- Venerated in: Hawaiian religion
- Abode: Lua-o-Milu
- Enemy: Pele
- Gender: Male

Equivalents
- Greek: Hades

= Milu (mythology) =

Hawaiian god of the dead

According to ancient Hawaiian myth, Milu is the god of the dead and ruler of Lua-o-Milu. He is now thought to share analogs with Hades.

Under his command, are a host of beings known as spirit catchers who would trap wandering ghosts and bring them to his afterlife domain. He fought alongside Ulupoka against Pele.

In one legend, a chief harrowed of the loss of his wife, has his prayers answered and receives guidance from a deity who shows him the way into Milu's kingdom. They journey far out and find a tree split in two. Next they slide down it into the Earth's lower regions. Here, the deity hid behind a rock and covered the chief with odd smelling oil then sent him out by himself.
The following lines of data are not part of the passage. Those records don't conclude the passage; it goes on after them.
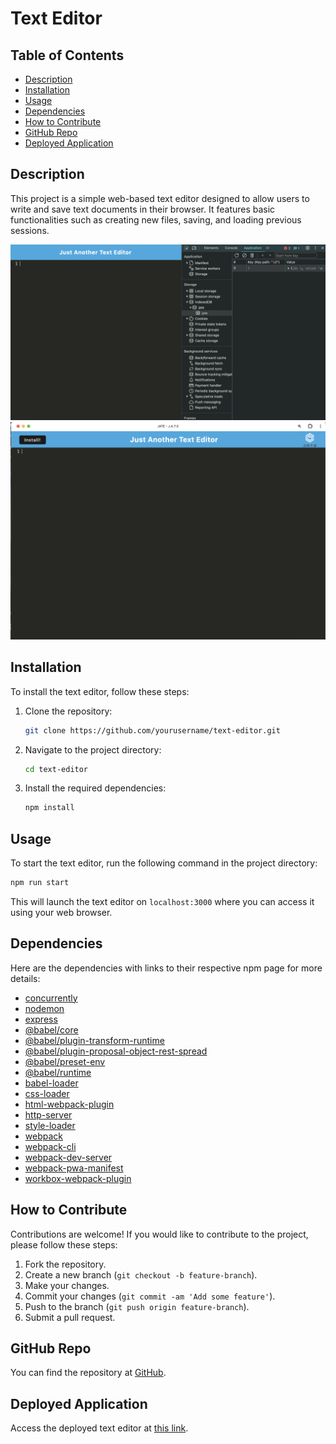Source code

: 
# Text Editor

## Table of Contents
- [Description](#description)
- [Installation](#installation)
- [Usage](#usage)
- [Dependencies](#dependencies)
- [How to Contribute](#how-to-contribute)
- [GitHub Repo](#github-repo)
- [Deployed Application](#deployed-application)

## Description
This project is a simple web-based text editor designed to allow users to write and save text documents in their browser. It features basic functionalities such as creating new files, saving, and loading previous sessions.

<img src="./Develop/client/src/assets/JATE browser.png" alt="JATE" width="600" height="auto">
<img src="./Develop/client/src/assets/JATE.png" alt="JATE" width="600" height="auto">

## Installation
To install the text editor, follow these steps:
1. Clone the repository:
   ```bash
   git clone https://github.com/yourusername/text-editor.git
   ```
2. Navigate to the project directory:
   ```bash
   cd text-editor
   ```

3. Install the required dependencies:
   ```bash
   npm install
   ```

## Usage
To start the text editor, run the following command in the project directory:
```bash
npm run start
```
This will launch the text editor on `localhost:3000` where you can access it using your web browser.

## Dependencies
Here are the dependencies with links to their respective npm page for more details:
- [concurrently](https://www.npmjs.com/package/concurrently)
- [nodemon](https://www.npmjs.com/package/nodemon)
- [express](https://www.npmjs.com/package/express)
- [@babel/core](https://www.npmjs.com/package/@babel/core)
- [@babel/plugin-transform-runtime](https://www.npmjs.com/package/@babel/plugin-transform-runtime)
- [@babel/plugin-proposal-object-rest-spread](https://www.npmjs.com/package/@babel/plugin-proposal-object-rest-spread)
- [@babel/preset-env](https://www.npmjs.com/package/@babel/preset-env)
- [@babel/runtime](https://www.npmjs.com/package/@babel/runtime)
- [babel-loader](https://www.npmjs.com/package/babel-loader)
- [css-loader](https://www.npmjs.com/package/css-loader)
- [html-webpack-plugin](https://www.npmjs.com/package/html-webpack-plugin)
- [http-server](https://www.npmjs.com/package/http-server)
- [style-loader](https://www.npmjs.com/package/style-loader)
- [webpack](https://www.npmjs.com/package/webpack)
- [webpack-cli](https://www.npmjs.com/package/webpack-cli)
- [webpack-dev-server](https://www.npmjs.com/package/webpack-dev-server)
- [webpack-pwa-manifest](https://www.npmjs.com/package/webpack-pwa-manifest)
- [workbox-webpack-plugin](https://www.npmjs.com/package/workbox-webpack-plugin)


## How to Contribute
Contributions are welcome! If you would like to contribute to the project, please follow these steps:
1. Fork the repository.
2. Create a new branch (`git checkout -b feature-branch`).
3. Make your changes.
4. Commit your changes (`git commit -am 'Add some feature'`).
5. Push to the branch (`git push origin feature-branch`).
6. Submit a pull request.

## GitHub Repo
You can find the repository at [GitHub](https://github.com/bradleytroll/text-editor).

## Deployed Application
Access the deployed text editor at [this link]().

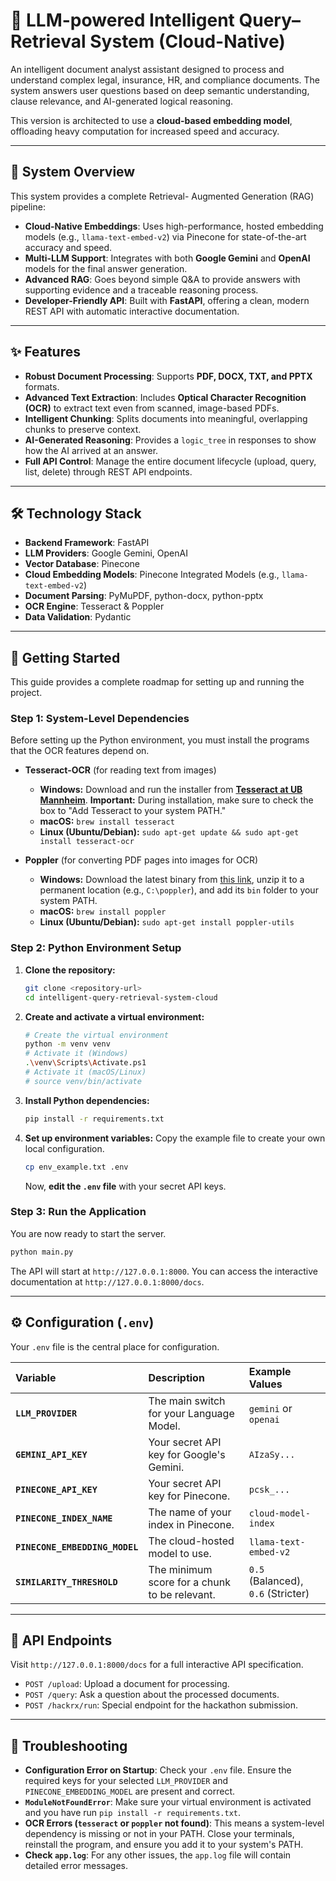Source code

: # 🧠 LLM-powered Intelligent Query–Retrieval System (Cloud-Native)

[](https://www.python.org/downloads/)
[](https://opensource.org/licenses/MIT)
[](https://fastapi.tiangolo.com/)

An intelligent document analyst assistant designed to process and understand complex legal, insurance, HR, and compliance documents. The system answers user questions based on deep semantic understanding, clause relevance, and AI-generated logical reasoning.

This version is architected to use a **cloud-based embedding model**, offloading heavy computation for increased speed and accuracy.

-----

## 🎯 System Overview

This system provides a complete Retrieval- Augmented Generation (RAG) pipeline:

  - **Cloud-Native Embeddings**: Uses high-performance, hosted embedding models (e.g., `llama-text-embed-v2`) via Pinecone for state-of-the-art accuracy and speed.
  - **Multi-LLM Support**: Integrates with both **Google Gemini** and **OpenAI** models for the final answer generation.
  - **Advanced RAG**: Goes beyond simple Q\&A to provide answers with supporting evidence and a traceable reasoning process.
  - **Developer-Friendly API**: Built with **FastAPI**, offering a clean, modern REST API with automatic interactive documentation.

-----

## ✨ Features

  - **Robust Document Processing**: Supports **PDF, DOCX, TXT, and PPTX** formats.
  - **Advanced Text Extraction**: Includes **Optical Character Recognition (OCR)** to extract text even from scanned, image-based PDFs.
  - **Intelligent Chunking**: Splits documents into meaningful, overlapping chunks to preserve context.
  - **AI-Generated Reasoning**: Provides a `logic_tree` in responses to show how the AI arrived at an answer.
  - **Full API Control**: Manage the entire document lifecycle (upload, query, list, delete) through REST API endpoints.

-----

## 🛠️ Technology Stack

  - **Backend Framework**: FastAPI
  - **LLM Providers**: Google Gemini, OpenAI
  - **Vector Database**: Pinecone
  - **Cloud Embedding Models**: Pinecone Integrated Models (e.g., `llama-text-embed-v2`)
  - **Document Parsing**: PyMuPDF, python-docx, python-pptx
  - **OCR Engine**: Tesseract & Poppler
  - **Data Validation**: Pydantic

-----

## 🚀 Getting Started

This guide provides a complete roadmap for setting up and running the project.

### Step 1: System-Level Dependencies

Before setting up the Python environment, you must install the programs that the OCR features depend on.

  * **Tesseract-OCR** (for reading text from images)

      * **Windows:** Download and run the installer from **[Tesseract at UB Mannheim](https://github.com/UB-Mannheim/tesseract/wiki)**. **Important:** During installation, make sure to check the box to "Add Tesseract to your system PATH."
      * **macOS:** `brew install tesseract`
      * **Linux (Ubuntu/Debian):** `sudo apt-get update && sudo apt-get install tesseract-ocr`

  * **Poppler** (for converting PDF pages into images for OCR)

      * **Windows:** Download the latest binary from [this link](https://github.com/oschwartz10612/poppler-windows/releases/), unzip it to a permanent location (e.g., `C:\poppler`), and add its `bin` folder to your system PATH.
      * **macOS:** `brew install poppler`
      * **Linux (Ubuntu/Debian):** `sudo apt-get install poppler-utils`

### Step 2: Python Environment Setup

1.  **Clone the repository:**

    ```bash
    git clone <repository-url>
    cd intelligent-query-retrieval-system-cloud
    ```

2.  **Create and activate a virtual environment:**

    ```bash
    # Create the virtual environment
    python -m venv venv
    # Activate it (Windows)
    .\venv\Scripts\Activate.ps1
    # Activate it (macOS/Linux)
    # source venv/bin/activate
    ```

3.  **Install Python dependencies:**

    ```bash
    pip install -r requirements.txt
    ```

4.  **Set up environment variables:**
    Copy the example file to create your own local configuration.

    ```bash
    cp env_example.txt .env
    ```

    Now, **edit the `.env` file** with your secret API keys.

### Step 3: Run the Application

You are now ready to start the server.

```bash
python main.py
```

The API will start at `http://127.0.0.1:8000`. You can access the interactive documentation at `http://127.0.0.1:8000/docs`.

-----

## ⚙️ Configuration (`.env`)

Your `.env` file is the central place for configuration.

| Variable | Description | Example Values |
| :--- | :--- | :--- |
| **`LLM_PROVIDER`** | The main switch for your Language Model. | `gemini` or `openai` |
| **`GEMINI_API_KEY`** | Your secret API key for Google's Gemini. | `AIzaSy...` |
| **`PINECONE_API_KEY`** | Your secret API key for Pinecone. | `pcsk_...` |
| **`PINECONE_INDEX_NAME`**| The name of your index in Pinecone. | `cloud-model-index` |
| **`PINECONE_EMBEDDING_MODEL`**| The cloud-hosted model to use. | `llama-text-embed-v2` |
| **`SIMILARITY_THRESHOLD`** | The minimum score for a chunk to be relevant. | `0.5` (Balanced), `0.6` (Stricter) |

-----

## 🔌 API Endpoints

Visit `http://127.0.0.1:8000/docs` for a full interactive API specification.

  - `POST /upload`: Upload a document for processing.
  - `POST /query`: Ask a question about the processed documents.
  - `POST /hackrx/run`: Special endpoint for the hackathon submission.

-----

## 🚨 Troubleshooting

  - **Configuration Error on Startup**: Check your `.env` file. Ensure the required keys for your selected `LLM_PROVIDER` and `PINECONE_EMBEDDING_MODEL` are present and correct.
  - **`ModuleNotFoundError`**: Make sure your virtual environment is activated and you have run `pip install -r requirements.txt`.
  - **OCR Errors (`tesseract` or `poppler` not found)**: This means a system-level dependency is missing or not in your PATH. Close your terminals, reinstall the program, and ensure you add it to your system's PATH.
  - **Check `app.log`**: For any other issues, the `app.log` file will contain detailed error messages.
Once the chief found Milu's palace, he noticed a group of spirits who were so distracted in the game they were playing, he was able to join, and luckily, when they did realize he was near them, they mistook him for a stinking ghost. When the crowd was finished, they wanted to play another game, hence the chief proposed they should all pull their eyes out and paid his attention to those belonging to Milu. He later caught them in a coconut cup and blinded the god. Now he was able to escape to Wākea's heaven, where the Underworld's inhabitants could not set foot. Eventually a deal was made and Milu's eyes were returned, on the condition that the chief's wife's soul be brought back.